Supplied material =>
= = = = =
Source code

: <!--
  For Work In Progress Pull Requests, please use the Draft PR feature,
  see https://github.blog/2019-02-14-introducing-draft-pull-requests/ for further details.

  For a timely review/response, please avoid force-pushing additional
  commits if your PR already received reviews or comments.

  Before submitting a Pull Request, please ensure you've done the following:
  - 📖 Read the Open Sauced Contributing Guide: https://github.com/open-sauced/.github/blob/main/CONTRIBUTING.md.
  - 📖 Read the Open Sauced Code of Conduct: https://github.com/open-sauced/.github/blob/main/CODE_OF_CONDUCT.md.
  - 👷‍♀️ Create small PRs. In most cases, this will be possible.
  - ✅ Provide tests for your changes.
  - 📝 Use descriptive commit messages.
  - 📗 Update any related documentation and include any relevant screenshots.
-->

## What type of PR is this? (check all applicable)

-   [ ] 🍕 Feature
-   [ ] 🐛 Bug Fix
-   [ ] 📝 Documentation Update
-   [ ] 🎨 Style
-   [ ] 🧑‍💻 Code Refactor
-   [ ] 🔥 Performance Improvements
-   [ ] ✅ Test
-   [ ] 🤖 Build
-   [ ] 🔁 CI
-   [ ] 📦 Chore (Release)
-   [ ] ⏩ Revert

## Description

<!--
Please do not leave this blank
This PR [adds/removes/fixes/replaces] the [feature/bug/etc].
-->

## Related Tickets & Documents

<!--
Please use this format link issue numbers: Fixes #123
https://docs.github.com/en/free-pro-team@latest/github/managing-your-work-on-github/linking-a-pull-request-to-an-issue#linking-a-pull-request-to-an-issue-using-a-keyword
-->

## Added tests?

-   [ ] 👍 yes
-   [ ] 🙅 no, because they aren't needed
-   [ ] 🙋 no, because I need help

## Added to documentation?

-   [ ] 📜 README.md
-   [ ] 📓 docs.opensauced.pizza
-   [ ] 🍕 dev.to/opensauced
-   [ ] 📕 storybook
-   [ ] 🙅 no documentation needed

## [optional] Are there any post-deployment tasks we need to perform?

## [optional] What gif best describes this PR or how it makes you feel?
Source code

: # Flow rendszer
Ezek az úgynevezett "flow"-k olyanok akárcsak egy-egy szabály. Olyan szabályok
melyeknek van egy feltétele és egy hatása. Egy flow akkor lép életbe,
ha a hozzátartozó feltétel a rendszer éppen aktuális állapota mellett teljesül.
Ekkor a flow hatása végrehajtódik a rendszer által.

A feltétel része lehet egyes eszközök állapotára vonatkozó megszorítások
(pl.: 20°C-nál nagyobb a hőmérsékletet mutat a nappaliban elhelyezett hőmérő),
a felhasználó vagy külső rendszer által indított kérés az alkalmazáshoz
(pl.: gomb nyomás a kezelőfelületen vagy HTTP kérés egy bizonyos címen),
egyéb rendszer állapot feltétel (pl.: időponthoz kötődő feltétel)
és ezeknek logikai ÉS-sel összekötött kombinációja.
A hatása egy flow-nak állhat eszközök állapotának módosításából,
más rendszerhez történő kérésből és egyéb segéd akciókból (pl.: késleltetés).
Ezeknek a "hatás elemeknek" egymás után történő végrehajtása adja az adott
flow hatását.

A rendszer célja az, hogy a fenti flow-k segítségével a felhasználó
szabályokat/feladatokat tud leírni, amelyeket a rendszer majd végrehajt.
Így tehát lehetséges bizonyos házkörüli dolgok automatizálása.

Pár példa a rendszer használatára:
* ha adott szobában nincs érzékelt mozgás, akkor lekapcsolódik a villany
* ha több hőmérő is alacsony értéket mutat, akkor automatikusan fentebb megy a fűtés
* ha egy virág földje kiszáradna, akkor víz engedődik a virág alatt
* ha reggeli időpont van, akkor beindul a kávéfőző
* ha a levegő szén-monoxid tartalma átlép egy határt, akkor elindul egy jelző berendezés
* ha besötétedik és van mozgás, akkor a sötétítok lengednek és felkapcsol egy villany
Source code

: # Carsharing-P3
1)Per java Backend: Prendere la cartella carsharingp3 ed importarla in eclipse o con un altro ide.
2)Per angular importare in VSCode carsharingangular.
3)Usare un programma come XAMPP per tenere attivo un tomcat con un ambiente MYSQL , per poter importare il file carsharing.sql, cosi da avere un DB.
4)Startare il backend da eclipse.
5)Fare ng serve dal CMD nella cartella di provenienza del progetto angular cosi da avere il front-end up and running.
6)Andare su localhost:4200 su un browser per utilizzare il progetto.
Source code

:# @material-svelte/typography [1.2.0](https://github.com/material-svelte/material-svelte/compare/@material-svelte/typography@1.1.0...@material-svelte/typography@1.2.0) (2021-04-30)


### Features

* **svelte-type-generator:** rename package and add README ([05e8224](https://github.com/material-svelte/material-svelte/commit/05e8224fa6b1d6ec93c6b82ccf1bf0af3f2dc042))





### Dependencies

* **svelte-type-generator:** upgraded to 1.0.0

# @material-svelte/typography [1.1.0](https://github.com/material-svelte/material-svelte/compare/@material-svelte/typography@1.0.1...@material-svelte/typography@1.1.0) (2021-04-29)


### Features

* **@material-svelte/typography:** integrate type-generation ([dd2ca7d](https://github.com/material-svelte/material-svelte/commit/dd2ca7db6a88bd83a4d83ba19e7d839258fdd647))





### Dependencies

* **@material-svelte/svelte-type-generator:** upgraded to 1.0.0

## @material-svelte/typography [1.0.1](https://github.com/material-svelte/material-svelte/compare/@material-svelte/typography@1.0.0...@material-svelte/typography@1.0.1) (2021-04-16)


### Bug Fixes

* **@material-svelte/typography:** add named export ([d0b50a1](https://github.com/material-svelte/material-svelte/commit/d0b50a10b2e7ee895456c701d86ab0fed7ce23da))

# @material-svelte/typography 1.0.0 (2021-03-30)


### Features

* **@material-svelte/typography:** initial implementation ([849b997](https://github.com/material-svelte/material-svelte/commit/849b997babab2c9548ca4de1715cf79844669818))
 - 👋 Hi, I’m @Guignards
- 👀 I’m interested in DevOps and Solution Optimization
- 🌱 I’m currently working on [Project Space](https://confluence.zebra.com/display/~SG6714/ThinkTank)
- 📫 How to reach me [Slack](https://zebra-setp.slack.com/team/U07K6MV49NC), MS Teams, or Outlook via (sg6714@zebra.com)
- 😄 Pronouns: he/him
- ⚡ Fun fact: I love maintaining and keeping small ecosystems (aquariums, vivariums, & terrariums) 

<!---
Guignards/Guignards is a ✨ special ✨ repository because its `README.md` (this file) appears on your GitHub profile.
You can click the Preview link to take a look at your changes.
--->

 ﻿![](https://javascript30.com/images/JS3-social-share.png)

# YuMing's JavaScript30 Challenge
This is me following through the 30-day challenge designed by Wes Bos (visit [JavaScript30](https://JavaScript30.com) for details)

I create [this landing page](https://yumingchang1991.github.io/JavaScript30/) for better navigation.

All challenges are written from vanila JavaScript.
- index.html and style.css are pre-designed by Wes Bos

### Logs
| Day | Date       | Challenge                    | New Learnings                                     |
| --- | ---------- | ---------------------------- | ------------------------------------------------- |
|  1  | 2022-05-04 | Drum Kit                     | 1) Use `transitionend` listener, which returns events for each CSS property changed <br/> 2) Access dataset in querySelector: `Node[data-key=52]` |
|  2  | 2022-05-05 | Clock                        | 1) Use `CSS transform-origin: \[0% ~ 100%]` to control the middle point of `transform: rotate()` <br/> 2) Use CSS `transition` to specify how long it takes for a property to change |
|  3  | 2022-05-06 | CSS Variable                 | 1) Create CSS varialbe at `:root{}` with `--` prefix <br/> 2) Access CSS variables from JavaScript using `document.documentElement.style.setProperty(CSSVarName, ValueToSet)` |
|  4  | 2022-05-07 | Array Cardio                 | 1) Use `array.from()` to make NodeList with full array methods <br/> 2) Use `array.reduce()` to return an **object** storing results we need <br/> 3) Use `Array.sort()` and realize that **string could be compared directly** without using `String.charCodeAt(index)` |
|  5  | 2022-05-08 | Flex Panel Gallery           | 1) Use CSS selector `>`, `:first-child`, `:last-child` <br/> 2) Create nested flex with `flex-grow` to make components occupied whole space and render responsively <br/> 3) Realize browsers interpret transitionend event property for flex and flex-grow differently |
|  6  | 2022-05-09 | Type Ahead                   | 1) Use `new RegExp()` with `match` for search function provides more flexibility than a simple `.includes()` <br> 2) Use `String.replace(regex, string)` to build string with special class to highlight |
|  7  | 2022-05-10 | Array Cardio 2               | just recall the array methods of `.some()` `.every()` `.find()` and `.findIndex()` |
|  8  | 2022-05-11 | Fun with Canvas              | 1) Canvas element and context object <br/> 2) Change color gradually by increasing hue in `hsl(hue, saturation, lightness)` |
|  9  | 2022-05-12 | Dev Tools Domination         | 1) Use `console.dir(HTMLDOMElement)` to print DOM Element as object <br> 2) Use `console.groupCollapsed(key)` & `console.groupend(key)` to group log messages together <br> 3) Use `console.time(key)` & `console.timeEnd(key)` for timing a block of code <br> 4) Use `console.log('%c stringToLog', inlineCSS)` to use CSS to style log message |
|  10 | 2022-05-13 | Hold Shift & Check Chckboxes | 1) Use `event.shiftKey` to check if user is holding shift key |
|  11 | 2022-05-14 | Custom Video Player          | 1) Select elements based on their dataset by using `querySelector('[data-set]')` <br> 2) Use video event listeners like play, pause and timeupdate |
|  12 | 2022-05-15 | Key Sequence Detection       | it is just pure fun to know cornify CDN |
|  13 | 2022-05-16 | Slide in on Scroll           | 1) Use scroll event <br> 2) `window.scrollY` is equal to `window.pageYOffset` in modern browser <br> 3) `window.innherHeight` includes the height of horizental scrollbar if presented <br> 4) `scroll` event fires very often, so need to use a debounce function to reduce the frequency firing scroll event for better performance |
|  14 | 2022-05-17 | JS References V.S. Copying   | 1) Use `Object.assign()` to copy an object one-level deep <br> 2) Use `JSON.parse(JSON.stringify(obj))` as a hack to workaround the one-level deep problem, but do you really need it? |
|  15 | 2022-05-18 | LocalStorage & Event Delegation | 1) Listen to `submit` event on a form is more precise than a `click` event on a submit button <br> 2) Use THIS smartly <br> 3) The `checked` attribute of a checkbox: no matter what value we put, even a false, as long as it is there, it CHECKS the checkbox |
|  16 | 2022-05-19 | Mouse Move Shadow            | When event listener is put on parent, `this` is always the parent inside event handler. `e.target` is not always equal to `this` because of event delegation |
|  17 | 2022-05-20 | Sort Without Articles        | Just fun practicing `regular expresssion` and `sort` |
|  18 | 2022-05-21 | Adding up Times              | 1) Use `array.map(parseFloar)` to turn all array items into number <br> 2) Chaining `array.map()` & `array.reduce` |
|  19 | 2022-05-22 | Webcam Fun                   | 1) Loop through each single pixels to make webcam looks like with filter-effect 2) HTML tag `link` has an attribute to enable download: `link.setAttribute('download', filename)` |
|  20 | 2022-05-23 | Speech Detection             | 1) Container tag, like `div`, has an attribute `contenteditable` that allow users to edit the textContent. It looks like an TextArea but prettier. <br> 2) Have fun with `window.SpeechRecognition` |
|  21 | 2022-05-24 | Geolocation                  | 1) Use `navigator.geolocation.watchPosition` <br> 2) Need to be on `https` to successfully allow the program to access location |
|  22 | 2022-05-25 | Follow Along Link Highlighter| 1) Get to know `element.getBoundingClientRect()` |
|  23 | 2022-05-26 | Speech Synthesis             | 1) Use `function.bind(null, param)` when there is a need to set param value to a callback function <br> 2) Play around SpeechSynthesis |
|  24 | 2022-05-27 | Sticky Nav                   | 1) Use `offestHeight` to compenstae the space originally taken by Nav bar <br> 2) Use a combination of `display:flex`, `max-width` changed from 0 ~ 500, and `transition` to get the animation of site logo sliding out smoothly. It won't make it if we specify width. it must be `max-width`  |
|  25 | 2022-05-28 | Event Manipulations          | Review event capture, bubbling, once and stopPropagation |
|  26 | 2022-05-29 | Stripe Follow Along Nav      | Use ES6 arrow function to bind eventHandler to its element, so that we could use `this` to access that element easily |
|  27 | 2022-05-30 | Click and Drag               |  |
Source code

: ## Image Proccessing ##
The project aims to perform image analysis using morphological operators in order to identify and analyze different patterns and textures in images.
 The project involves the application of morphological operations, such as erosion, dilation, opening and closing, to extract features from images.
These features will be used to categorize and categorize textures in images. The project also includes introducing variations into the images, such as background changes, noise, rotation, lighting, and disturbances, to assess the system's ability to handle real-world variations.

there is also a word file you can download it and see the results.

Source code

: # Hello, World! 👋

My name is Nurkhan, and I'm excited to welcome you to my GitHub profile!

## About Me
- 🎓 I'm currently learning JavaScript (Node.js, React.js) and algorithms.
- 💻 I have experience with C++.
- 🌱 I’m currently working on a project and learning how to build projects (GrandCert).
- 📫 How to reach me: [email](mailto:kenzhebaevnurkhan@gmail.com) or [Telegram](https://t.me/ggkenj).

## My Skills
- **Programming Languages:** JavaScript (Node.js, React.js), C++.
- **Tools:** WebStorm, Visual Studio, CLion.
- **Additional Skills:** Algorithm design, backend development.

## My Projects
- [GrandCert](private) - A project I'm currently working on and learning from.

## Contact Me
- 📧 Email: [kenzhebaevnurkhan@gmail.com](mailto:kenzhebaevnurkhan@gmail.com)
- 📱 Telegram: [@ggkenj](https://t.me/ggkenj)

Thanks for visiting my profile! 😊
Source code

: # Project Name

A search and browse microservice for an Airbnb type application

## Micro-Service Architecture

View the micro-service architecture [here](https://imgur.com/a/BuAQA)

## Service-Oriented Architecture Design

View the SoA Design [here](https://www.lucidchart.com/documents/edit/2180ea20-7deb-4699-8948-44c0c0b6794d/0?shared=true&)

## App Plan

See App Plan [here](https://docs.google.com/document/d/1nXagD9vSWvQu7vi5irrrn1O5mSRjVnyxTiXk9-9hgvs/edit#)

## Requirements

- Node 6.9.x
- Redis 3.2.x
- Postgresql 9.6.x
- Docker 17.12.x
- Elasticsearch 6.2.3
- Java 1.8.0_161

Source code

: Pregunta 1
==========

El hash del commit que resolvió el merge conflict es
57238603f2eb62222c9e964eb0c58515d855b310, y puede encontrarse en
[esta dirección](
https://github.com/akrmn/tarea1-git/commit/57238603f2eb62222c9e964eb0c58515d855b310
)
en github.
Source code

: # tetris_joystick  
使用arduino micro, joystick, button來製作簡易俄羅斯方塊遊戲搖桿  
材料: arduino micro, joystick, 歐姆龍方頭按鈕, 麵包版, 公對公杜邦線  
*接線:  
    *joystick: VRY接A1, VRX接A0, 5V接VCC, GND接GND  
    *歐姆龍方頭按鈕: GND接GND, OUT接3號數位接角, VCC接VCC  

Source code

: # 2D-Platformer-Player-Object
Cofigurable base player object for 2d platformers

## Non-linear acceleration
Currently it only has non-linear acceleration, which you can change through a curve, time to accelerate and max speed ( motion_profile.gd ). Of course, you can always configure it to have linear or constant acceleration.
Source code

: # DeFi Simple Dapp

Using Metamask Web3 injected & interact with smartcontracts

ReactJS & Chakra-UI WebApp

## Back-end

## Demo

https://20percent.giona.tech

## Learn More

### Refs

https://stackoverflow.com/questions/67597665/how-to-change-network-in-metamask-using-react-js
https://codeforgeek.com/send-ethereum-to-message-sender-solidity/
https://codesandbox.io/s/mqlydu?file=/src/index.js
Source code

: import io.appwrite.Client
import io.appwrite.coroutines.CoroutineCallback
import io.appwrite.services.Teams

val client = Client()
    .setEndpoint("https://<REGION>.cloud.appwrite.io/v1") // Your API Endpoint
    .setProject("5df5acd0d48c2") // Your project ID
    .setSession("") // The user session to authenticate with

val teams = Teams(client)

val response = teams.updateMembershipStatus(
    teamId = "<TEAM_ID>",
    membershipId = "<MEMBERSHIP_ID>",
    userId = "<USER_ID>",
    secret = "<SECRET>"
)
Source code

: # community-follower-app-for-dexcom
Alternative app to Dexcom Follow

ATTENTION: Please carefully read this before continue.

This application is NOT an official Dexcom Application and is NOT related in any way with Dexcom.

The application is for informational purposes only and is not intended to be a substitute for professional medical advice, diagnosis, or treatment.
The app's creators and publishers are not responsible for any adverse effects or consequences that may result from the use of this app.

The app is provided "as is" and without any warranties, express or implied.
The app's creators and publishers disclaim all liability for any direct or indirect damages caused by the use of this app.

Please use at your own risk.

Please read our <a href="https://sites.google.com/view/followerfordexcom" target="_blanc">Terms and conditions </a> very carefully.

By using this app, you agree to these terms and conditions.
= = = = =
Going down from the first line of the entries above, restate each line word for word until the line holding "[ ] 🧑‍💻 Code Refactor" is done.

Source code

: <!--
  For Work In Progress Pull Requests, please use the Draft PR feature,
  see https://github.blog/2019-02-14-introducing-draft-pull-requests/ for further details.

  For a timely review/response, please avoid force-pushing additional
  commits if your PR already received reviews or comments.

  Before submitting a Pull Request, please ensure you've done the following:
  - 📖 Read the Open Sauced Contributing Guide: https://github.com/open-sauced/.github/blob/main/CONTRIBUTING.md.
  - 📖 Read the Open Sauced Code of Conduct: https://github.com/open-sauced/.github/blob/main/CODE_OF_CONDUCT.md.
  - 👷‍♀️ Create small PRs. In most cases, this will be possible.
  - ✅ Provide tests for your changes.
  - 📝 Use descriptive commit messages.
  - 📗 Update any related documentation and include any relevant screenshots.
-->

## What type of PR is this? (check all applicable)

-   [ ] 🍕 Feature
-   [ ] 🐛 Bug Fix
-   [ ] 📝 Documentation Update
-   [ ] 🎨 Style
-   [ ] 🧑‍💻 Code Refactor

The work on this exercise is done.